One such avenue is the mechanism of asymmetric germline stem cell (or GSC) divisions. These cells -- which Yamashita obtains from male Drosophila fruit flies -- are an ideal model system to study stem cell behavior. GSCs are attached to somatic hub cells, which determine stem cell identity.
Another area of focus is the stem cell-specific regulation of centrosomes. Many stem cells, including Drosophila male GSCs, utilize unique regulation of centrosomes to divide asymmetrically. Yamashita’s lab is interested in identifying and characterizing stem cell-specific centrosomal components, and their potential roles in asymmetric stem cell division.
The lab also recently discovered that sister chromatids of X and Y chromosomes are distinguished and separated non-randomly during GSC divisions. They are currently interested in understanding the molecular and cellular mechanisms of non-random sister chromatid segregation, and its biological significance.
Finally, Yamashita studies how two stem cell populations coordinate to maintain tissue homeostasis. Many tissues contain multiple stem cell lineages, so in order to maintain a proper balance of cells in the tissue, these populations must coordinate. How exactly they do this, though, is poorly understood. Yamashita is interested in the mechanisms that allow different stem cell populations to communicate.

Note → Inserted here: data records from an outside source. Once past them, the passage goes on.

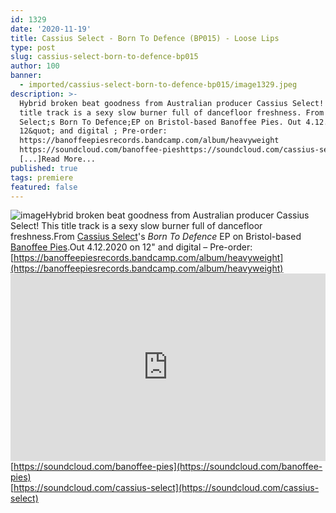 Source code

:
 ```yaml
---
id: 1329
date: '2020-11-19'
title: Cassius Select - Born To Defence (BP015) - Loose Lips
type: post
slug: cassius-select-born-to-defence-bp015
author: 100
banner:
  - imported/cassius-select-born-to-defence-bp015/image1329.jpeg
description: >-
  Hybrid broken beat goodness from Australian producer Cassius Select! This
  title track is a sexy slow burner full of dancefloor freshness. From Cassius
  Select;s Born To Defence;EP on Bristol-based Banoffee Pies. Out 4.12.2020 on
  12&quot; and digital ; Pre-order:
  https://banoffeepiesrecords.bandcamp.com/album/heavyweight
  https://soundcloud.com/banoffee-pieshttps://soundcloud.com/cassius-select
  [...]Read More...
published: true
tags: premiere
featured: false
---
```

![image](../imported/cassius-select-born-to-defence-bp015/image1329.jpeg)Hybrid broken beat goodness from Australian producer Cassius Select! This title track is a sexy slow burner full of dancefloor freshness.From [Cassius Select](https://www.discogs.com/artist/3841422-Cassius-Select)'s _Born To Defence_ EP on Bristol-based [Banoffee Pies](https://banoffeepiesrecords.bandcamp.com/album/heavyweight).Out 4.12.2020 on 12" and digital – Pre-order: [https://banoffeepiesrecords.bandcamp.com/album/heavyweight](https://banoffeepiesrecords.bandcamp.com/album/heavyweight)<iframe width='100%' height='300' scrolling='no' frameborder='no' allow='autoplay' src='https://w.soundcloud.com/player/?url=https%3A//api.soundcloud.com/tracks/932426794&color=%23ff5500&auto_play=false&hide_related=false&show_comments=true&show_user=true&show_reposts=false&show_teaser=true'></iframe>[https://soundcloud.com/banoffee-pies](https://soundcloud.com/banoffee-pies)  
[https://soundcloud.com/cassius-select](https://soundcloud.com/cassius-select) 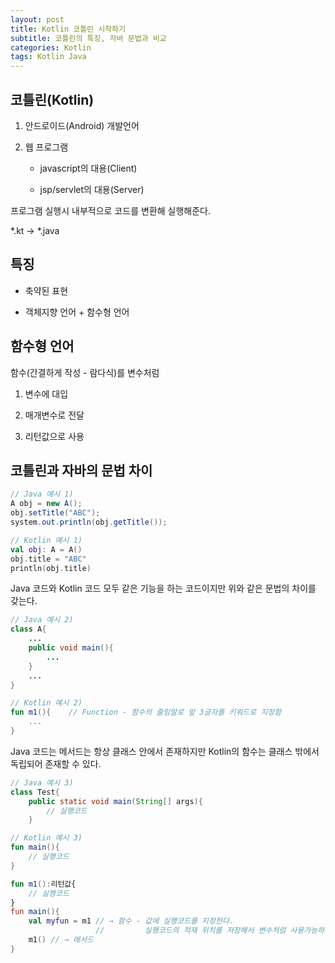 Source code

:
 ```yaml
---
layout: post
title: Kotlin 코틀린 시작하기
subtitle: 코틀린의 특징, 자바 문법과 비교
categories: Kotlin
tags: Kotlin Java
---
```


## 코틀린(Kotlin)

1) 안드로이드(Android) 개발언어

2) 웹 프로그램
   
   - javascript의 대용(Client)
   
   - jsp/servlet의 대용(Server)

프로그램 실행시 내부적으로 코드를 변환해 실행해준다.

*.kt → *.java 

## 특징

- 축약된 표현

- 객체지향 언어 + 함수형 언어

## 함수형 언어

함수(간결하게 작성 - 람다식)를 변수처럼

1. 변수에 대입

2. 매개변수로 전달

3. 리턴값으로 사용

## 코틀린과 자바의 문법 차이

```java
// Java 예시 1)
A obj = new A();
obj.setTitle("ABC");
system.out.println(obj.getTitle());
```

```kotlin
// Kotlin 예시 1)
val obj: A = A()
obj.title = "ABC"
println(obj.title)
```

Java 코드와 Kotlin 코드 모두 같은 기능을 하는 코드이지만 위와 같은 문법의 차이를 갖는다.

```java
// Java 예시 2)
class A{
    ...
    public void main(){
        ...
    }
    ...
}
```

```kotlin
// Kotlin 예시 2)
fun m1(){    // Function - 함수의 줄임말로 앞 3글자를 키워드로 지정함
    ...
}
```

Java 코드는 메서드는 항상 클래스 안에서 존재하지만 Kotlin의 함수는 클래스 밖에서 독립되어 존재할 수 있다.

```java
// Java 예시 3)
class Test{
    public static void main(String[] args){
        // 실행코드
    }
```

```kotlin
// Kotlin 예시 3)
fun main(){
    // 실행코드
}

fun m1():리턴값{
    // 실행코드
}
fun main(){    
    val myfun = m1 // → 함수 - 값에 실행코드를 지정한다.
                   //         실행코드의 적재 위치를 저장해서 변수처럼 사용가능하다.
    m1() // → 메서드
}
```
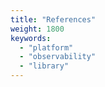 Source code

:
```yaml
---
title: "References"
weight: 1800
keywords:
  - "platform"
  - "observability"
  - "library"
---
```

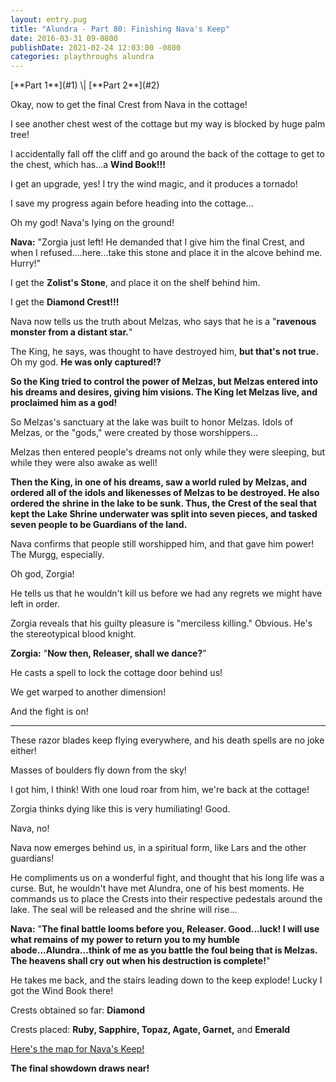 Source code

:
 ```yaml
---
layout: entry.pug
title: "Alundra - Part 80: Finishing Nava's Keep"
date: 2016-03-31 09-0800
publishDate: 2021-02-24 12:03:00 -0800
categories: playthroughs alundra
---
```


<p class="entry-partination" markdown="1">[**Part 1**](#1) \| [**Part 2**](#2)</p>

<a name="1"></a>

Okay, now to get the final Crest from Nava in the cottage!

I see another chest west of the cottage but my way is blocked by huge palm tree!

I accidentally fall off the cliff and go around the back of the cottage to get to the chest, which has...a **Wind Book!!!**

I get an upgrade, yes! I try the wind magic, and it produces a tornado!

I save my progress again before heading into the cottage...

Oh my god! Nava's lying on the ground!

**Nava:** "Zorgia just left! He demanded that I give him the final Crest, and when I refused....here...take this stone and place it in the alcove behind me. Hurry!"

I get the **Zolist's Stone**, and place it on the shelf behind him.

I get the **Diamond Crest!!!**

Nava now tells us the truth about Melzas, who says that he is a "**ravenous monster from a distant star.**"

The King, he says, was thought to have destroyed him, **but that's not true.** Oh my god. **He was only captured!?**

**So the King tried to control the power of Melzas, but Melzas entered into his dreams and desires, giving him visions. The King let Melzas live, and proclaimed him as a god!**

So Melzas's sanctuary at the lake was built to honor Melzas. Idols of Melzas, or the "gods," were created by those worshippers...

Melzas then entered people's dreams not only while they were sleeping, but while they were also awake as well!

**Then the King, in one of his dreams, saw a world ruled by Melzas, and ordered all of the idols and likenesses of Melzas to be destroyed. He also ordered the shrine in the lake to be sunk. Thus, the Crest of the seal that kept the Lake Shrine underwater was split into seven pieces, and tasked seven people to be Guardians of the land.**

Nava confirms that people still worshipped him, and that gave him power! The Murgg, especially.

Oh god, Zorgia!

He tells us that he wouldn't kill us before we had any regrets we might have left in order.

Zorgia reveals that his guilty pleasure is "merciless killing." Obvious. He's the stereotypical blood knight.

**Zorgia:** "**Now then, Releaser, shall we dance?**"

He casts a spell to lock the cottage door behind us!

We get warped to another dimension!

And the fight is on!

<a name="2"></a>

---

These razor blades keep flying everywhere, and his death spells are no joke either!

Masses of boulders fly down from the sky!

I got him, I think! With one loud roar from him, we're back at the cottage!

Zorgia thinks dying like this is very humiliating! Good.

Nava, no!

Nava now emerges behind us, in a spiritual form, like Lars and the other guardians!

He compliments us on a wonderful fight, and thought that his long life was a curse. But, he wouldn't have met Alundra, one of his best moments. He commands us to place the Crests into their respective pedestals around the lake. The seal will be released and the shrine will rise...

**Nava:** "**The final battle looms before you, Releaser. Good...luck! I will use what remains of my power to return you to my humble abode...Alundra...think of me as you battle the foul being that is Melzas. The heavens shall cry out when his destruction is complete!**"

He takes me back, and the stairs leading down to the keep explode! Lucky I got the Wind Book there!

Crests obtained so far: **Diamond**

Crests placed:
**Ruby, Sapphire, Topaz, Agate, Garnet,** and **Emerald**

<a href="http://www.vgmaps.com/Atlas/PSX/Alundra-Nava'sKeep.png">Here's the map for Nava's Keep!</a>

**The final showdown draws near!** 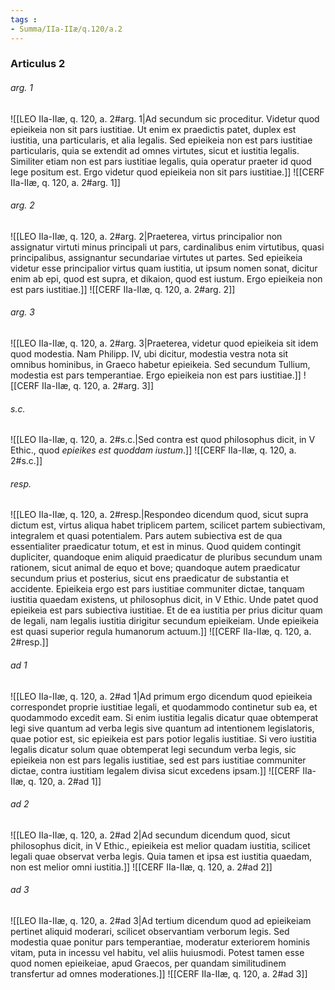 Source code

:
 ```yaml
---
tags : 
- Summa/IIa-IIæ/q.120/a.2
---
```


### Articulus 2

###### arg. 1
![[LEO IIa-IIæ, q. 120, a. 2#arg. 1|Ad secundum sic proceditur. Videtur quod epieikeia non sit pars iustitiae. Ut enim ex praedictis patet, duplex est iustitia, una particularis, et alia legalis. Sed epieikeia non est pars iustitiae particularis, quia se extendit ad omnes virtutes, sicut et iustitia legalis. Similiter etiam non est pars iustitiae legalis, quia operatur praeter id quod lege positum est. Ergo videtur quod epieikeia non sit pars iustitiae.]]
![[CERF IIa-IIæ, q. 120, a. 2#arg. 1]]

###### arg. 2
![[LEO IIa-IIæ, q. 120, a. 2#arg. 2|Praeterea, virtus principalior non assignatur virtuti minus principali ut pars, cardinalibus enim virtutibus, quasi principalibus, assignantur secundariae virtutes ut partes. Sed epieikeia videtur esse principalior virtus quam iustitia, ut ipsum nomen sonat, dicitur enim ab epi, quod est supra, et dikaion, quod est iustum. Ergo epieikeia non est pars iustitiae.]]
![[CERF IIa-IIæ, q. 120, a. 2#arg. 2]]

###### arg. 3
![[LEO IIa-IIæ, q. 120, a. 2#arg. 3|Praeterea, videtur quod epieikeia sit idem quod modestia. Nam Philipp. IV, ubi dicitur, modestia vestra nota sit omnibus hominibus, in Graeco habetur epieikeia. Sed secundum Tullium, modestia est pars temperantiae. Ergo epieikeia non est pars iustitiae.]]
![[CERF IIa-IIæ, q. 120, a. 2#arg. 3]]

###### s.c.
![[LEO IIa-IIæ, q. 120, a. 2#s.c.|Sed contra est quod philosophus dicit, in V Ethic., quod *epieikes est quoddam iustum*.]]
![[CERF IIa-IIæ, q. 120, a. 2#s.c.]]

###### resp.
![[LEO IIa-IIæ, q. 120, a. 2#resp.|Respondeo dicendum quod, sicut supra dictum est, virtus aliqua habet triplicem partem, scilicet partem subiectivam, integralem et quasi potentialem. Pars autem subiectiva est de qua essentialiter praedicatur totum, et est in minus. Quod quidem contingit dupliciter, quandoque enim aliquid praedicatur de pluribus secundum unam rationem, sicut animal de equo et bove; quandoque autem praedicatur secundum prius et posterius, sicut ens praedicatur de substantia et accidente. Epieikeia ergo est pars iustitiae communiter dictae, tanquam iustitia quaedam existens, ut philosophus dicit, in V Ethic. Unde patet quod epieikeia est pars subiectiva iustitiae. Et de ea iustitia per prius dicitur quam de legali, nam legalis iustitia dirigitur secundum epieikeiam. Unde epieikeia est quasi superior regula humanorum actuum.]]
![[CERF IIa-IIæ, q. 120, a. 2#resp.]]

###### ad 1
![[LEO IIa-IIæ, q. 120, a. 2#ad 1|Ad primum ergo dicendum quod epieikeia correspondet proprie iustitiae legali, et quodammodo continetur sub ea, et quodammodo excedit eam. Si enim iustitia legalis dicatur quae obtemperat legi sive quantum ad verba legis sive quantum ad intentionem legislatoris, quae potior est, sic epieikeia est pars potior legalis iustitiae. Si vero iustitia legalis dicatur solum quae obtemperat legi secundum verba legis, sic epieikeia non est pars legalis iustitiae, sed est pars iustitiae communiter dictae, contra iustitiam legalem divisa sicut excedens ipsam.]]
![[CERF IIa-IIæ, q. 120, a. 2#ad 1]]

###### ad 2
![[LEO IIa-IIæ, q. 120, a. 2#ad 2|Ad secundum dicendum quod, sicut philosophus dicit, in V Ethic., epieikeia est melior quadam iustitia, scilicet legali quae observat verba legis. Quia tamen et ipsa est iustitia quaedam, non est melior omni iustitia.]]
![[CERF IIa-IIæ, q. 120, a. 2#ad 2]]

###### ad 3
![[LEO IIa-IIæ, q. 120, a. 2#ad 3|Ad tertium dicendum quod ad epieikeiam pertinet aliquid moderari, scilicet observantiam verborum legis. Sed modestia quae ponitur pars temperantiae, moderatur exteriorem hominis vitam, puta in incessu vel habitu, vel aliis huiusmodi. Potest tamen esse quod nomen epieikeiae, apud Graecos, per quandam similitudinem transfertur ad omnes moderationes.]]
![[CERF IIa-IIæ, q. 120, a. 2#ad 3]]

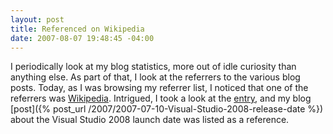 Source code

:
 ```yaml
---
layout: post
title: Referenced on Wikipedia
date: 2007-08-07 19:48:45 -04:00
---
```


I periodically look at my blog statistics, more out of idle curiosity than anything else. As part of that, I look at the referrers to the various blog posts. Today, as I was browsing my referrer list, I noticed that one of the referrers was [Wikipedia](http://www.wikipedia.org). Intrigued, I took a look at the [entry](http://en.wikipedia.org/wiki/Asp.net), and my blog [post]({% post_url /2007/2007-07-10-Visual-Studio-2008-release-date %}) about the Visual Studio 2008 launch date was listed as a reference.
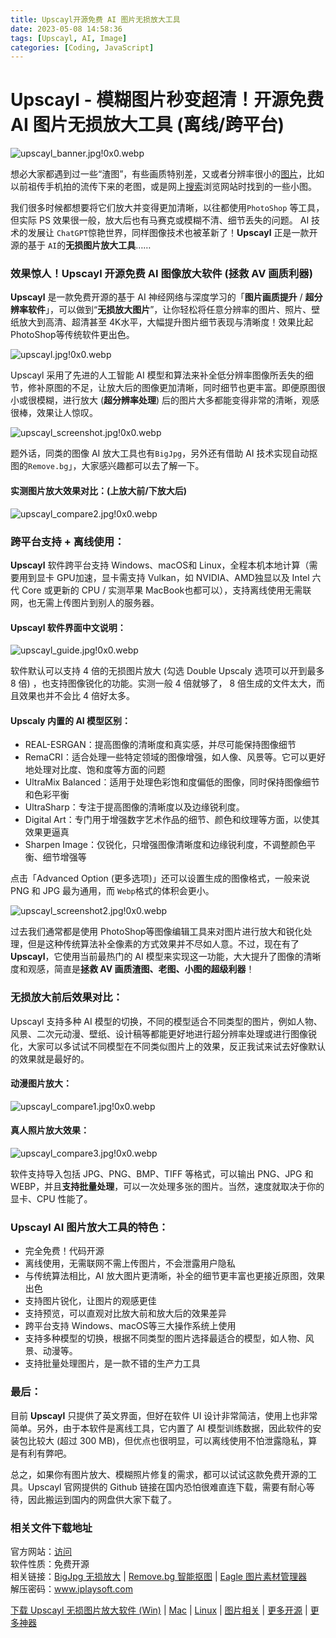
 ```yaml
---
title: Upscayl开源免费 AI 图片无损放大工具
date: 2023-05-08 14:58:36
tags: [Upscayl, AI, Image]
categories: [Coding, JavaScript]
---
```


Upscayl - 模糊图片秒变超清！开源免费 AI 图片无损放大工具 (离线/跨平台)
======================================

![upscayl_banner.jpg!0x0.webp](https://s2.loli.net/2023/07/12/c7N3eShxkJPIKvb.webp)

想必大家都遇到过一些“渣图”，有些画质特别差，又或者分辨率很小的[图片](https://www.iplaysoft.com/tag/%E5%9B%BE%E7%89%87)，比如以前祖传手机拍的流传下来的老图，或是网上[搜索](https://www.iplaysoft.com/tag/%E6%90%9C%E7%B4%A2)浏览网站时找到的一些小图。

我们很多时候都想要将它们放大并变得更加清晰，以往都使用`PhotoShop` 等工具，但实际 PS 效果很一般，放大后也有马赛克或模糊不清、细节丢失的问题。 AI 技术的发展让 `ChatGPT`惊艳世界，同样图像技术也被革新了！**Upscayl** 正是一款开源的基于 `AI`的**无损图片放大工具**……

### 效果惊人！Upscayl 开源免费 AI 图像放大软件 (拯救 AV 画质利器)

**Upscayl** 是一款免费开源的基于 AI 神经网络与深度学习的「**图片画质提升** / **超分辨率软件**」，可以做到“**无损放大图片**”，让你轻松将任意分辨率的图片、照片、壁纸放大到高清、超清甚至 4K水平，大幅提升图片细节表现与清晰度！效果比起 PhotoShop等传统软件更出色。

![upscayl.jpg!0x0.webp](https://s2.loli.net/2023/07/12/jV1sxyPaCqNhTXo.webp)

Upscayl 采用了先进的人工智能 AI 模型和算法来补全低分辨率图像所丢失的细节，修补原图的不足，让放大后的图像更加清晰，同时细节也更丰富。即便原图很小或很模糊，进行放大 (**超分辨率处理**) 后的图片大多都能变得非常的清晰，观感很棒，效果让人惊叹。

![upscayl_screenshot.jpg!0x0.webp](https://s2.loli.net/2023/07/12/WrXmYanopgfeK6G.webp)

题外话，同类的图像 AI 放大工具也有`BigJpg`，另外还有借助 AI 技术实现自动抠图的`Remove.bg`」，大家感兴趣都可以去了解一下。

#### 实测图片放大效果对比：(上放大前/下放大后)

![upscayl_compare2.jpg!0x0.webp](https://s2.loli.net/2023/07/12/xRIhUoGZ2jKdeQu.webp)

### 跨平台支持 + 离线使用：

**Upscayl** 软件跨平台支持 Windows、macOS和 Linux，全程本机本地计算（需要用到显卡 GPU加速，显卡需支持 Vulkan，如 NVIDIA、AMD独显以及 Intel 六代 Core 或更新的 CPU / 实测苹果 MacBook也都可以），支持离线使用无需联网，也无需上传图片到别人的服务器。

#### Upscayl 软件界面中文说明：

![upscayl_guide.jpg!0x0.webp](https://s2.loli.net/2023/07/12/nF7r39e8D6JLaVT.webp)

软件默认可以支持 4 倍的无损图片放大 (勾选 Double Upscaly 选项可以开到最多 8 倍) ，也支持图像锐化的功能。实测一般 4 倍就够了， 8 倍生成的文件太大，而且效果也并不会比 4 倍好太多。

#### Upscaly 内置的 AI 模型区别：

*   REAL-ESRGAN：提高图像的清晰度和真实感，并尽可能保持图像细节
*   RemaCRI：适合处理一些特定领域的图像增强，如人像、风景等。它可以更好地处理对比度、饱和度等方面的问题
*   UltraMix Balanced：适用于处理色彩饱和度偏低的图像，同时保持图像细节和色彩平衡
*   UltraSharp：专注于提高图像的清晰度以及边缘锐利度。
*   Digital Art：专门用于增强数字艺术作品的细节、颜色和纹理等方面，以使其效果更逼真
*   Sharpen Image：仅锐化，只增强图像清晰度和边缘锐利度，不调整颜色平衡、细节增强等

点击「Advanced Option (更多选项)」还可以设置生成的图像格式，一般来说 PNG 和 JPG 最为通用，而 `Webp`格式的体积会更小。

![upscayl_screenshot2.jpg!0x0.webp](https://s2.loli.net/2023/07/12/rc9kmvDMlbwZBis.webp)

过去我们通常都是使用 PhotoShop等图像编辑工具来对图片进行放大和锐化处理，但是这种传统算法补全像素的方式效果并不尽如人意。不过，现在有了 **Upscayl**，它使用当前最热门的 AI 模型来实现这一功能，大大提升了图像的清晰度和观感，简直是**拯救 AV 画质渣图、老图、小图的超级利器**！

### 无损放大前后效果对比：

Upscayl 支持多种 AI 模型的切换，不同的模型适合不同类型的图片，例如人物、风景、二次元动漫、壁纸、设计稿等都能更好地进行超分辨率处理或进行图像锐化，大家可以多试试不同模型在不同类似图片上的效果，反正我试来试去好像默认的效果就是最好的。

#### 动漫图片放大：

![upscayl_compare1.jpg!0x0.webp](https://s2.loli.net/2023/07/12/CJhetHYQlVc5nI3.webp)

#### 真人照片放大效果：

![upscayl_compare3.jpg!0x0.webp](https://s2.loli.net/2023/07/12/VcyAm4vxgQDsGfj.webp)

软件支持导入包括 JPG、PNG、BMP、TIFF 等格式，可以输出 PNG、JPG 和 WEBP，并且**支持批量处理**，可以一次处理多张的图片。当然，速度就取决于你的显卡、CPU 性能了。

### Upscayl AI 图片放大工具的特色：

*   完全免费！代码开源
*   离线使用，无需联网不需上传图片，不会泄露用户隐私
*   与传统算法相比，AI 放大图片更清晰，补全的细节更丰富也更接近原图，效果出色
*   支持图片锐化，让图片的观感更佳
*   支持预览，可以直观对比放大前和放大后的效果差异
*   跨平台支持 Windows、macOS等三大操作系统上使用
*   支持多种模型的切换，根据不同类型的图片选择最适合的模型，如人物、风景、动漫等。
*   支持批量处理图片，是一款不错的生产力工具

### 最后：

目前 **Upscayl** 只提供了英文界面，但好在软件 UI 设计非常简洁，使用上也非常简单。另外，由于本软件是离线工具，它内置了 AI 模型训练数据，因此软件的安装包比较大 (超过 300 MB)，但优点也很明显，可以离线使用不怕泄露隐私，算是有利有弊吧。

总之，如果你有图片放大、模糊照片修复的需求，都可以试试这款免费开源的工具。Upscayl 官网提供的 Github 链接在国内恐怕很难直连下载，需要有耐心等待，因此搬运到国内的网盘供大家下载了。

### 相关文件下载地址

官方网站：[访问](https://upscayl.github.io/?utm_source=iplaysoft.com&hmsr=iplaysoft.com)  
软件性质：免费开源  
相关链接：[BigJpg 无损放大](https://www.iplaysoft.com/bigjpg.html)  |  [Remove.bg 智能抠图](https://www.iplaysoft.com/remove-bg.html)  |  [Eagle 图片素材管理器](https://www.iplaysoft.com/eagle.html)  
解压密码：www.iplaysoft.com

[下载 Upscayl 无损图片放大软件 (Win)](https://dl.iplaysoft.com/files/5891.html)  |  [Mac](https://dl.iplaysoft.com/files/5892.html)  |  [Linux](https://dl.iplaysoft.com/files/5893.html)  |  [图片相关](https://www.iplaysoft.com/tag/%E5%9B%BE%E7%89%87)  |  [更多开源](https://www.iplaysoft.com/tag/%E5%BC%80%E6%BA%90)  |  [更多神器](https://www.iplaysoft.com/tag/%E7%A5%9E%E5%99%A8)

An emerging area of interest for the lab is the function of satellite DNA. Despite its ubiquity and abundance, it has been regarded as genomic junk. The lab’s recent discovery led to a proposal that satellite DNA plays a critical role in packaging the full complement of chromosomes into a single nucleus, a universal feature of eukaryotic cells.
Yamashita earned both her B.S. in Biology (1994) and her Ph.D. in Biophysics (1999) from Kyoto University, where she conducted her graduate research in the lab of Mitsuhiro Yanagida. From 2001 to 2006, she did postdoctoral research in developmental biology in Margaret Fuller’s lab at Stanford University. She was appointed to the Michigan faculty in 2007 and was named an HHMI Investigator in 2014. She became a Member of Whitehead Institute and a professor of biology at MIT in 2020.